But the new law has led to some confusion, as in Jefferson County, where Sheriff Jim Adkins is unsure what to do with seized drugs that prior to Feb. 1 would have been processed as evidence — that is, documented, analyzed and stored at the agency's secure evidence lockers.
But the Jefferson County Sheriff's Office is faced with limited locker space and overcrowding. Adkins said the office has never stored evidence for violations in its evidence lockers, and he's reluctant to use that space for evidence for violations. But he also doesn't like the idea of handing the drugs back to citizens.
"What if they get caught with it again?" he said. "My mind hasn't been made up, and we haven't received the training yet, but I've been telling my deputies, I still want a citation issued no matter what."
Adkins expects to receive guidance from the Jefferson County District Attorney's Office in one to two weeks.

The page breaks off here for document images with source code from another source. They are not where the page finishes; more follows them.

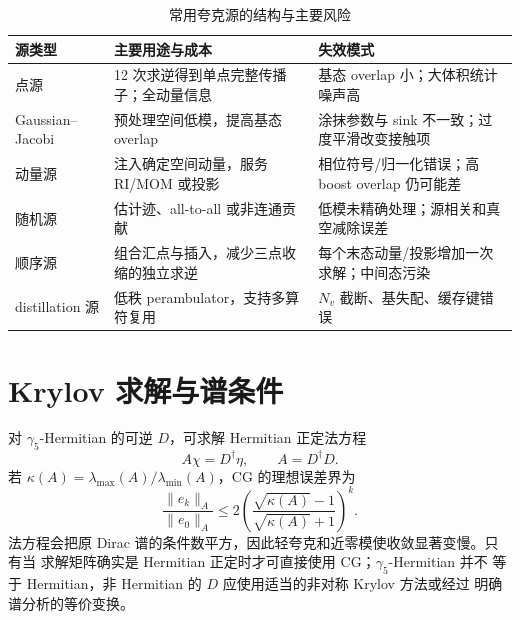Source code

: \begin{table}[htbp]
\centering
\caption{常用夸克源的结构与主要风险}
\label{tab:b03-source-types}
\begin{tabularx}{\textwidth}{@{}>{\raggedright\arraybackslash}p{}X X@{}}
\toprule
源类型 & 主要用途与成本 & 失效模式 \\
\midrule
点源 & 12 次求逆得到单点完整传播子；全动量信息 & 基态 overlap 小；大体积统计噪声高 \\
Gaussian--Jacobi & 预处理空间低模，提高基态 overlap & 涂抹参数与 sink 不一致；过度平滑改变接触项 \\
动量源 & 注入确定空间动量，服务 RI/MOM 或投影 & 相位符号/归一化错误；高 boost overlap 仍可能差 \\
随机源 & 估计迹、all-to-all 或非连通贡献 & 低模未精确处理；源相关和真空减除误差 \\
顺序源 & 组合汇点与插入，减少三点收缩的独立求逆 & 每个末态动量/投影增加一次求解；中间态污染 \\
distillation 源 & 低秩 perambulator，支持多算符复用 & \(N_v\) 截断、基失配、缓存键错误 \\
\bottomrule
\end{tabularx}
\end{table}

\section{Krylov 求解与谱条件}

对 \(\gamma_5\)-Hermitian 的可逆 \(D\)，可求解 Hermitian 正定法方程
\begin{equation}
  A\chi=D^\dagger\eta,
  \qquad A=D^\dagger D.
  \label{eq:b03-normal-equation}
\end{equation}
若 \(\kappa(A)=\lambda_{\max}(A)/\lambda_{\min}(A)\)，CG 的理想误差界为
\begin{equation}
  \frac{\|e_k\|_A}{\|e_0\|_A}
  \leq 2\left(\frac{\sqrt{\kappa(A)}-1}{\sqrt{\kappa(A)}+1}\right)^k .
  \label{eq:b03-cg-bound}
\end{equation}
法方程会把原 Dirac 谱的条件数平方，因此轻夸克和近零模使收敛显著变慢。只有当
求解矩阵确实是 Hermitian 正定时才可直接使用 CG；\(\gamma_5\)-Hermitian 并不
等于 Hermitian，非 Hermitian 的 \(D\) 应使用适当的非对称 Krylov 方法或经过
明确谱分析的等价变换。

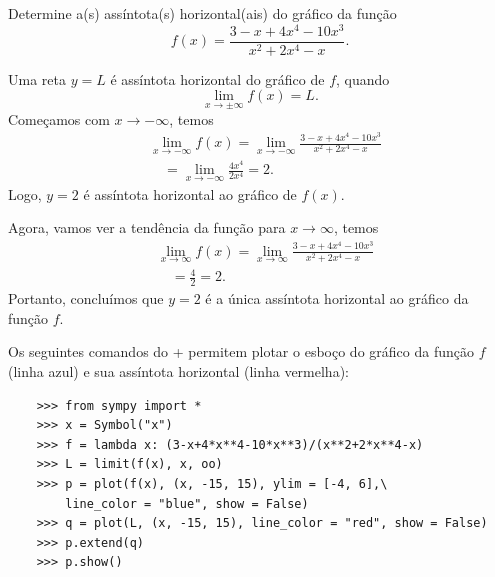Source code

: \begin{exeresol}
  Determine a(s) assíntota(s) horizontal(ais) do gráfico da função
  \begin{equation}
    f(x) = \frac{3 - x + 4x^4 - 10x^3}{x^2 + 2x^4 -x}.
  \end{equation}
\end{exeresol}
\begin{resol}
  Uma reta $y = L$ é assíntota horizontal do gráfico de $f$, quando
  \begin{equation}
    \lim_{x\to\pm\infty} f(x) = L.
  \end{equation}
  Começamos com $x\to-\infty$, temos
  \begin{align}
    & \lim_{x\to-\infty} f(x) = \lim_{x\to-\infty} \frac{3 - x + 4x^4 - 10x^3}{x^2 + 2x^4 -x} \\
    & \text{}\quad = \lim_{x\to -\infty} \frac{4x^4}{2x^4} = 2.
  \end{align}
  Logo, $y=2$ é assíntota horizontal ao gráfico de $f(x)$.

  Agora, vamos ver a tendência da função para $x\to\infty$, temos
  \begin{align}
    & \lim_{x\to\infty} f(x) = \lim_{x\to\infty} \frac{3 - x + 4x^4 - 10x^3}{x^2 + 2x^4 -x} \\
    & \text{}\quad = \frac{4}{2} = 2.
  \end{align}
  Portanto, concluímos que $y=2$ é a única assíntota horizontal ao gráfico da função $f$.

  \ifispython
  Os seguintes comandos do {\python}+{\sympy} permitem plotar o esboço do gráfico da função $f$ (linha azul) e sua assíntota horizontal (linha vermelha):
  \begin{lstlisting}
    >>> from sympy import *
    >>> x = Symbol("x")
    >>> f = lambda x: (3-x+4*x**4-10*x**3)/(x**2+2*x**4-x)
    >>> L = limit(f(x), x, oo)
    >>> p = plot(f(x), (x, -15, 15), ylim = [-4, 6],\
        line_color = "blue", show = False)
    >>> q = plot(L, (x, -15, 15), line_color = "red", show = False)
    >>> p.extend(q)
    >>> p.show()
  \end{lstlisting}
  \fi
\end{resol}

The Deschutes County District Attorney's office has already trained officers on the new law and issued officers informational cards listing possession amounts and the new corresponding level of criminal offense.
In Bend, drugs are still being confiscated and entered into evidence, even in the new violation cases. Once the case has concluded, the drugs are deemed "OK to destroy." Every quarter the confiscated drugs and paraphernalia are taken to an incinerator outside the region.
After one month under the new law, drug law violations and arrests were down in Bend, from 37 in February 2020 to 20 in February 2021.
Schedule 1 narcotics like heroin and methamphetamine remain federally illegal and Bend Police Chief Mike Krantz said his officers are still committed to removing them from the streets.
"Overall, just because it's a violation and not a crime, the drugs still aren't able to be possessed. You can't just have them," he said.
Measure 110 has two components, one removing criminal penalties for drug possession and the other enhancing treatment options through money raised by the state's marijuana tax. A proposed bill in Salem this legislative session, House Bill 2002, would address the new law's perceived shortcomings but much remains to be hammered out.
"The devil's in the details," said Deschutes County District Attorney John Hummel. "The marijuana money was being used for other stuff. Would Oregonians have supported the measure if the treatment component wasn't a part of it? ... I've told representatives I hope it's fully funded because that was such an important part of this."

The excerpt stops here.